Throughout all of this is a subplot involving Miss Dice (Roberta Collins), the head of security at the prison who is aware of the corrupt circumstances at the prison and in the judicial system, but has little power to do anything about it. When China, another one of Kay's henchwomen, is killed after Laurie attacks her at the prison pool, and then Star, who dies from a head injury after Laurie fights her in a prison shower, Dice takes an interest in the pattern and asks Kay what is going on. An anguished Kay, unaware of Laurie's relationship to Bonnie, claims not to know. Later on, two more of her people die at Laurie's hands, ultimately leaving Kay to face Laurie in a showdown of hand-to-hand combat.

Kay is stunned to discover Laurie is the one responsible for the killings and even more so when she reveals that Bonnie was her sister. Kay tells Laurie that Bonnie's death was merely an accident and that she and her cohorts just roughed her up a little. Enraged at Kay's lie, Laurie attacks Kay and proceeds to beat her into submission. While the older and heavier Kay is physically stronger and has considerable endurance for her age, she proves to be no match for Laurie's stuntwoman training. Laurie quickly gains the upper hand and proceeds to try and choke Kay to death. But then, Laurie suddenly has an attack of conscience and cannot bring herself to kill her. She leaves Kay on the floor and walks away, but Kay recovers and proceeds to chase Laurie through the prison. Kay taunts her the entire time, daring her to stand and fight.
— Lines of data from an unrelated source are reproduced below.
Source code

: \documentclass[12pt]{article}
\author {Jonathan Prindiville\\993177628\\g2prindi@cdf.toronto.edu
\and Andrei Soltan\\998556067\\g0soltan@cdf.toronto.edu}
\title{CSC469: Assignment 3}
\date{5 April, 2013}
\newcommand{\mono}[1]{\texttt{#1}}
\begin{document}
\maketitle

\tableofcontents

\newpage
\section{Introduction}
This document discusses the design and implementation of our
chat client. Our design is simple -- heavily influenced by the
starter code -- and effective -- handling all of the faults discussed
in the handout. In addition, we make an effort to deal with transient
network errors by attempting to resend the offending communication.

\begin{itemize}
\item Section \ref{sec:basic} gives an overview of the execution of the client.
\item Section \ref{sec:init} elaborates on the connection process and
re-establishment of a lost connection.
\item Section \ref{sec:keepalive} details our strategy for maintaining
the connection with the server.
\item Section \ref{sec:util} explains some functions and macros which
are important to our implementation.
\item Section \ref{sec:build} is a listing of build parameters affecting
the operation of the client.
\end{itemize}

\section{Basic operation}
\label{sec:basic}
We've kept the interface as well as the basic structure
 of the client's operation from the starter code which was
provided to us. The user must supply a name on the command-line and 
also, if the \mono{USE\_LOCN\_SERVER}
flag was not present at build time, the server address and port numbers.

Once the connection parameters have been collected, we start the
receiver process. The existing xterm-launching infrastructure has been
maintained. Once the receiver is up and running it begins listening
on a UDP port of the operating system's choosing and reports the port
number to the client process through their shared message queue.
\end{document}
This proves to be a mistake as Laurie finally stops running and once again, Kay is soundly thrashed. Just as Laurie defeats Kay, leaving her battered and bloody on the floor, Miss Dice appears, armed with a shotgun and orders Laurie to stand down. Laurie does so, but then Kay rises up off the floor with a wrench, posed to kill Laurie. Miss Dice quickly fires a round into Kay's chest, saving Laurie.

Laurie stares in shock at Kay's body and then back at Miss Dice, who looks back at her with sympathy. "Did it bring Bonnie back?" Miss Dice asks Laurie rhetorically, revealing she knew about what Kay and her people had done to her and the reason Laurie had gotten herself imprisoned. "You have the rest of your life to think about that." The scene then cuts to the movie's final shot, showing Laurie being picked up from prison by her boyfriend and now living life as a free woman.

==Cast==
- Karen Chase as Laurie Collins
- Sandy Martin as Kay Butler
- Kin Shriner as Steve Nelson
- Roberta Collins as Miss Dice
- Michelle Newkirk as Bonnie Cusack
- Marshall Teague as Paul Donahue
- Greg Bradford as Joe-Bob
- Mark von Zech as Randy

==Production==
Roberta Collins was reportedly pitched for the lead role by co-writer and co-producer Emil Farkas, but declined, and instead played a less physical support part, that of a sympathetic guard. It was one of a number of performances Collins gave in Chroma III films.

==Reception==
The Los Angeles Times called it "your typically, lurid, brutal women's prison exploitation picture cranked a coupe of notches above the usual, thanks to some verse, vivid acting under Bruce Logan's dynamic direction."

The Evening Sun said "it would be best to check all reason at the door."

The San Francisco Examiner thought "the film's major problem" was that Chase "has a rather limited repertoire of martial arts moves."

The Baltimore Sun said "it hits all the marks in this indefensible genre with the appropriate professionalism though rather too much relish for anybody's good... it's rather well made garbage."